• Work instruction:
If a line in the records below holds the word "availability", copy it.

• Exercise data:
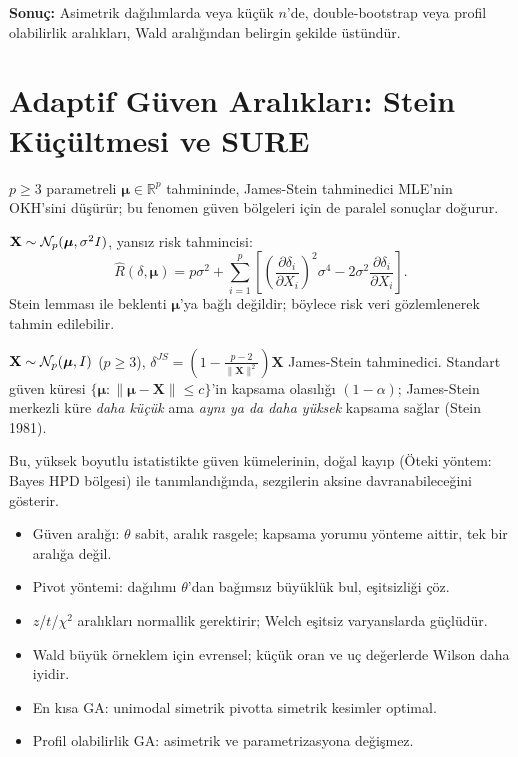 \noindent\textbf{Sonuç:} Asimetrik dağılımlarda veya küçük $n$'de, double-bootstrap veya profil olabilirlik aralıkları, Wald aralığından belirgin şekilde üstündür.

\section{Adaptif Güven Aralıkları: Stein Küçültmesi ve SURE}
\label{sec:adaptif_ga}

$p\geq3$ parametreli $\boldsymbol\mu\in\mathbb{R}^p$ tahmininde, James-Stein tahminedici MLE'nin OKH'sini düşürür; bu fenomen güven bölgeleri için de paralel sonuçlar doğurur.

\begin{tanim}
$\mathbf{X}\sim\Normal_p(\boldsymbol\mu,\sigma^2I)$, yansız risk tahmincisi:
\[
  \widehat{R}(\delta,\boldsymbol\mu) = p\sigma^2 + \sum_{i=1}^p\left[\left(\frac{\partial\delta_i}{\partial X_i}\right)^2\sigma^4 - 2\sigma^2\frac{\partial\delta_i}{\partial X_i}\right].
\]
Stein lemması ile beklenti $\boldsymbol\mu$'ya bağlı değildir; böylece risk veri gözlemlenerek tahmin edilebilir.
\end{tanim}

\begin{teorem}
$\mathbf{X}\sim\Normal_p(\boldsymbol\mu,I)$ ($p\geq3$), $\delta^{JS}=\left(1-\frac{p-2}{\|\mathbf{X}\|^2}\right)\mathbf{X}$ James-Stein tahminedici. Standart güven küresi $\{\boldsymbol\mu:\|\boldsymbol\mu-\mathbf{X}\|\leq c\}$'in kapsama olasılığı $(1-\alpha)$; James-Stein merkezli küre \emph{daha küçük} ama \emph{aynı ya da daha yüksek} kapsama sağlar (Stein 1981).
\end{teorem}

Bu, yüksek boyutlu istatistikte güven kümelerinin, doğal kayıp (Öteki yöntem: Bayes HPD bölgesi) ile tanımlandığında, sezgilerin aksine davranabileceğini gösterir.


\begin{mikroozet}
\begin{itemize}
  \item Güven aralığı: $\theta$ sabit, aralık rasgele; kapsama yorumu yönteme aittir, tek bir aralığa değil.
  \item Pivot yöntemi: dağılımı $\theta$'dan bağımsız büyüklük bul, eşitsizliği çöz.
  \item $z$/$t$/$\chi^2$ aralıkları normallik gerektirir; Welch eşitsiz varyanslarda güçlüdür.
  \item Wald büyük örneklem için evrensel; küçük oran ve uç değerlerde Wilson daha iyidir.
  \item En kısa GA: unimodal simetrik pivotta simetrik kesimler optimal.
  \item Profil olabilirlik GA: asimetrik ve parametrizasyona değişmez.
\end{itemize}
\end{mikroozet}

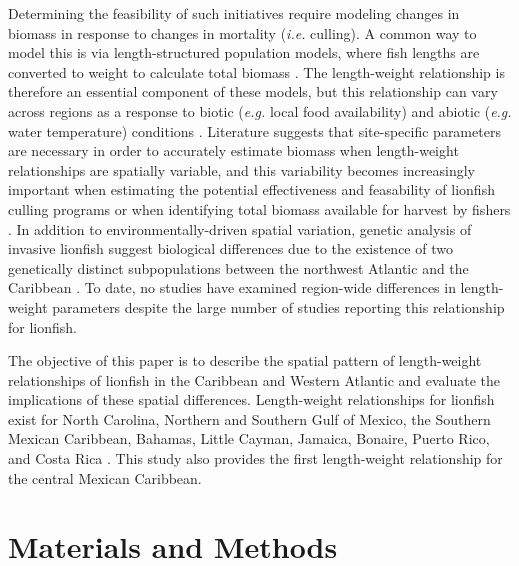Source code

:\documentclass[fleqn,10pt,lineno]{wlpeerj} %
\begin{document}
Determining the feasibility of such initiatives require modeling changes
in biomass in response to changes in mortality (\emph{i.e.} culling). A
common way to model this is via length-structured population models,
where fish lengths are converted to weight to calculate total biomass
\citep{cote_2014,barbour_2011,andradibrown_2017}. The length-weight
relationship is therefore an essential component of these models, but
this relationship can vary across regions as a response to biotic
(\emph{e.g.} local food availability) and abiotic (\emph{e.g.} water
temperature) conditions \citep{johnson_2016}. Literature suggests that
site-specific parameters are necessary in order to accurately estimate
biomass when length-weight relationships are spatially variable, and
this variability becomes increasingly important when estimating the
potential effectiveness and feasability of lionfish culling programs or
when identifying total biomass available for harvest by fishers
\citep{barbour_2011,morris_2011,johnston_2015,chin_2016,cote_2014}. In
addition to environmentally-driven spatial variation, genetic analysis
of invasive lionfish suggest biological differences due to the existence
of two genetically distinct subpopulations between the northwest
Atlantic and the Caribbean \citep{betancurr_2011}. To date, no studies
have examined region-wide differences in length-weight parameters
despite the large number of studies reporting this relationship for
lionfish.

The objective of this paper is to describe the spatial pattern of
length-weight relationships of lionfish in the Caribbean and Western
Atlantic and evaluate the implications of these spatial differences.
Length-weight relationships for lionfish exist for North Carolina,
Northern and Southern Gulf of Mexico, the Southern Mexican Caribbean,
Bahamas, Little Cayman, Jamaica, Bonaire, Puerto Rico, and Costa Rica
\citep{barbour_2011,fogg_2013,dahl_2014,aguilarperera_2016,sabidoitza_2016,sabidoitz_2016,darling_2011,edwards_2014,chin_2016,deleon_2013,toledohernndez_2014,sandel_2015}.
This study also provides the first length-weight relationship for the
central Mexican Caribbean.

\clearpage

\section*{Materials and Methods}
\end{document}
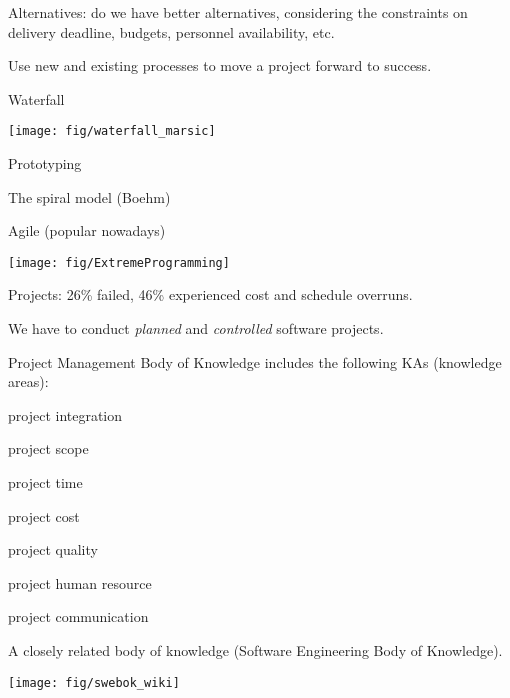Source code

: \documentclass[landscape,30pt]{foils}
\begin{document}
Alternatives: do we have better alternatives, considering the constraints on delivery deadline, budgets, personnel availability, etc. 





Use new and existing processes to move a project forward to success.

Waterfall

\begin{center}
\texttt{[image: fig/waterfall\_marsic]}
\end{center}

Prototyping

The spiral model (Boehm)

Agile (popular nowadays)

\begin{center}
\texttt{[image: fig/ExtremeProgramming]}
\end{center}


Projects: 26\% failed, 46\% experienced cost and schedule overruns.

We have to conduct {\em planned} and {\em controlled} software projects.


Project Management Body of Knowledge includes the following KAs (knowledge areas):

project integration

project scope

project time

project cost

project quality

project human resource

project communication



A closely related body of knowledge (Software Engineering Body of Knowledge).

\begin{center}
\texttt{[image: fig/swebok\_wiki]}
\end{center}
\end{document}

• Result of the task:
(\emph{e.g.} local food availability) and abiotic (\emph{e.g.} water
Alternatives: do we have better alternatives, considering the constraints on delivery deadline, budgets, personnel availability, etc. 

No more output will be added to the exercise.